Le laser-run est l’une des dernières étapes du pentathlon moderne qui regroupe l’escrime, la natation, la course et le saut équestre.

Les jeunes découvrent le laser-run

Depuis mai dernier, une nouvelle discipline sportive a fait son entrée dans le programme du Corps de cadets de la marine de Waterloo : le laser-run.

Le laser-run combine le tir au laser avec la course, rappelant le biathlon. Il s’agit de l’une des dernières étapes du pentathlon moderne qui regroupe l’escrime, la natation, la course et le saut équestre. Ce sport fait appel à l’endurance, la concentration et la régulation de l’effort.

Cette activité a été apportée par Carl Bourget, qui fait partie du programme des cadets, à Windsor. Il sert, en quelque sorte, de guide alors que les coachs locaux, Normand Hauver et Jérémy St-Onge, entraînent les cadets de Waterloo.

Évidemment, l’objectif derrière le laser-run n’est pas de faire des jeunes cadets des Olympiens, souligne Manon Godard, conseillère du programme secteur Estrie.

« On voulait stimuler la participation et leur faire découvrir quelque chose de nouveau, insiste-t-elle. Dans notre programme, on a toujours fait la promotion des saines habitudes de vie et de l’activité physique. Par le sport, on est capable d’aller chercher ces valeurs-là», confirme-t-elle, en affirmant que des activités dans d’autres sphères sont aussi proposées.

Concentration et compétition

De nombreux cadets de 12 à 18 ans ont répondu présents à la première compétition qui avait lieu à Sherbrooke. « Nos cadets ont participé à une clinique sur l’escrime, ainsi que sur le tir au pistolet, suivi d’une compétition amicale. Une demi-douzaine d’équipes, soit une trentaine de cadets, cadettes (équipes mixtes) et coachs de la région se sont affrontés et ils ont récolté des médailles en bonus », relève Manon Godard.

«Ils avaient tous hâte de savoir quand allait avoir lieu la prochaine activité, poursuit-elle. On travaille pour trouver les budgets pour en refaire une à l’automne et au printemps.»

Même si certains ont remporté des médailles. Manon Godard, souligne le fait que les responsables du programme travaillent fort pour enlever le mot compétition du vocabulaire.

« On cherche plus la participation. Il n’y a pas de gagnants, tout le monde l’est au bout de la ligne», indique-t-elle.

Le laser-run est une discipline profondément sociale et fait surgir la solidarité de chacun. Elle travaille l’entraide, la collaboration et, avant tout, l’estime de soi. « La seule personne avec qui tu compétitionnes, c’est toi-même dans le but d’améliorer ton résultat », rapporte Manon Godard.

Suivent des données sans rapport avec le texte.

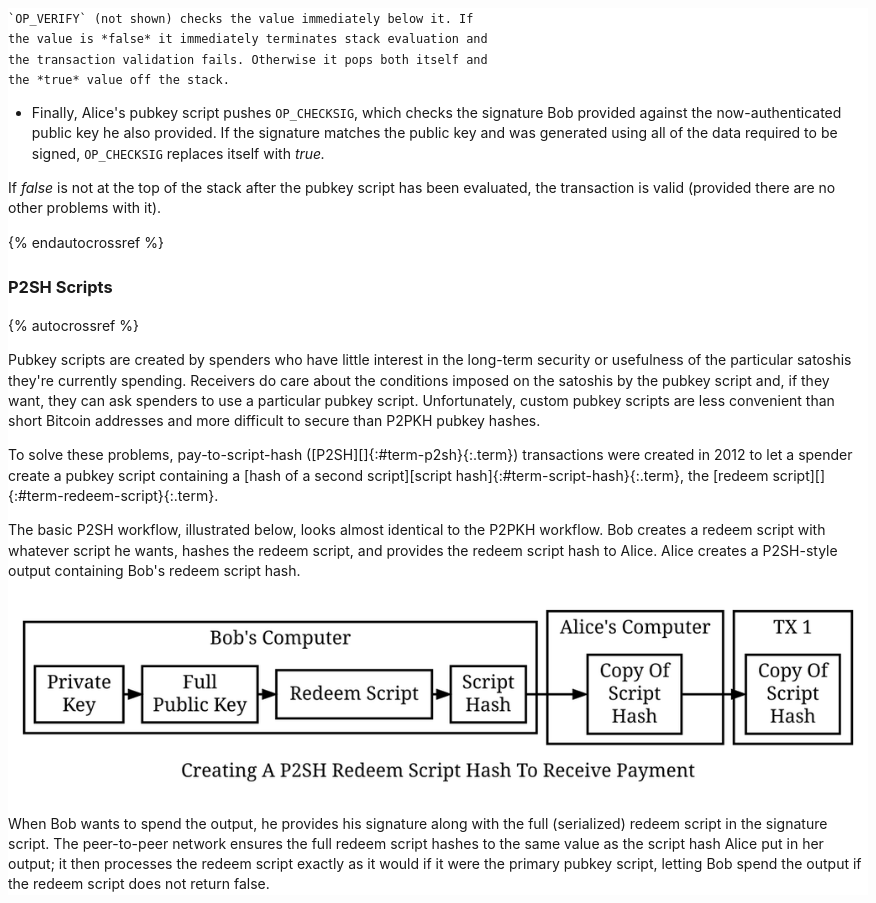     `OP_VERIFY` (not shown) checks the value immediately below it. If
    the value is *false* it immediately terminates stack evaluation and
    the transaction validation fails. Otherwise it pops both itself and
    the *true* value off the stack.

* Finally, Alice's pubkey script pushes `OP_CHECKSIG`, which checks the
  signature Bob provided against the now-authenticated public key he
  also provided. If the signature matches the public key and was
  generated using all of the data required to be signed, `OP_CHECKSIG`
  replaces itself with *true.*

If *false* is not at the top of the stack after the pubkey script has been
evaluated, the transaction is valid (provided there are no other
problems with it).

{% endautocrossref %}

### P2SH Scripts

{% autocrossref %}

Pubkey scripts are created by spenders who have little interest in the
long-term security or usefulness of the particular satoshis they're
currently spending. Receivers do care about the conditions imposed on
the satoshis by the pubkey script and, if they want, they can ask
spenders to use a particular pubkey script. Unfortunately, custom
pubkey scripts are less convenient than short Bitcoin addresses and more
difficult to secure than P2PKH pubkey hashes.

To solve these problems, pay-to-script-hash
([P2SH][]{:#term-p2sh}{:.term}) transactions were created in 2012 to let
a spender create a pubkey script containing a [hash of a second
script][script hash]{:#term-script-hash}{:.term}, the
[redeem script][]{:#term-redeem-script}{:.term}.

The basic P2SH workflow, illustrated below, looks almost identical to
the P2PKH workflow. Bob creates a redeem script with whatever script he
wants, hashes the redeem script, and provides the redeem script
hash to Alice. Alice creates a P2SH-style output containing
Bob's redeem script hash.

![Creating A P2SH Redeem Script And Hash](/img/dev/en-creating-p2sh-output.svg)

When Bob wants to spend the output, he provides his signature along with
the full (serialized) redeem script in the signature script. The
peer-to-peer network ensures the full redeem script hashes to the same
value as the script hash Alice put in her output; it then processes the
redeem script exactly as it would if it were the primary pubkey script, letting
Bob spend the output if the redeem script does not return false.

À travers le dépassement de soi, cette dernière relève que les jeux vidéos représentent le pire ennemi pour les jeunes et les responsables des cadets.

Leurs cerveaux sont de plus en plus sollicités par leur cellulaire, la télévision et les jeux vidéos. Avec le laser-run, Manon Godard explique que le cadet doit se concentrer sur le moment présent.

«Une fois qu’il a couru et qu’il s’arrête pour tirer, il doit laisser la place à rien d’autre pour se concentrer, prendre son souffle et s’autoréguler. Ce n’est pas évident pour tous nos jeunes qui fonctionnent au rythme des mégabits seconde dans leur cerveau.»

Le programme du Corps de cadets de la marine de Waterloo est offert gratuitement. Il comprend une quarantaine de jeunes. Grâce au programme de reconnaissance des acquis extrascolaires, la commission scolaire du Val-des-Cerfs, reconnaît le programme local des cadets en accréditant deux unités lorsque le cadet complète son année.

En juin 2019, une vingtaine de jeunes ont eu deux unités ajoutées à leur bulletin, car ils répondaient à la liste de critères, notamment d’être présents 90% du temps au programme des cadets.

« En Ontario, ça fait des années que ça existe. Au Québec, c’est long à instaurer. La commission scolaire était ouverte d’esprit, donc on a été innovateurs, en quelque sorte », relève Manon Godard.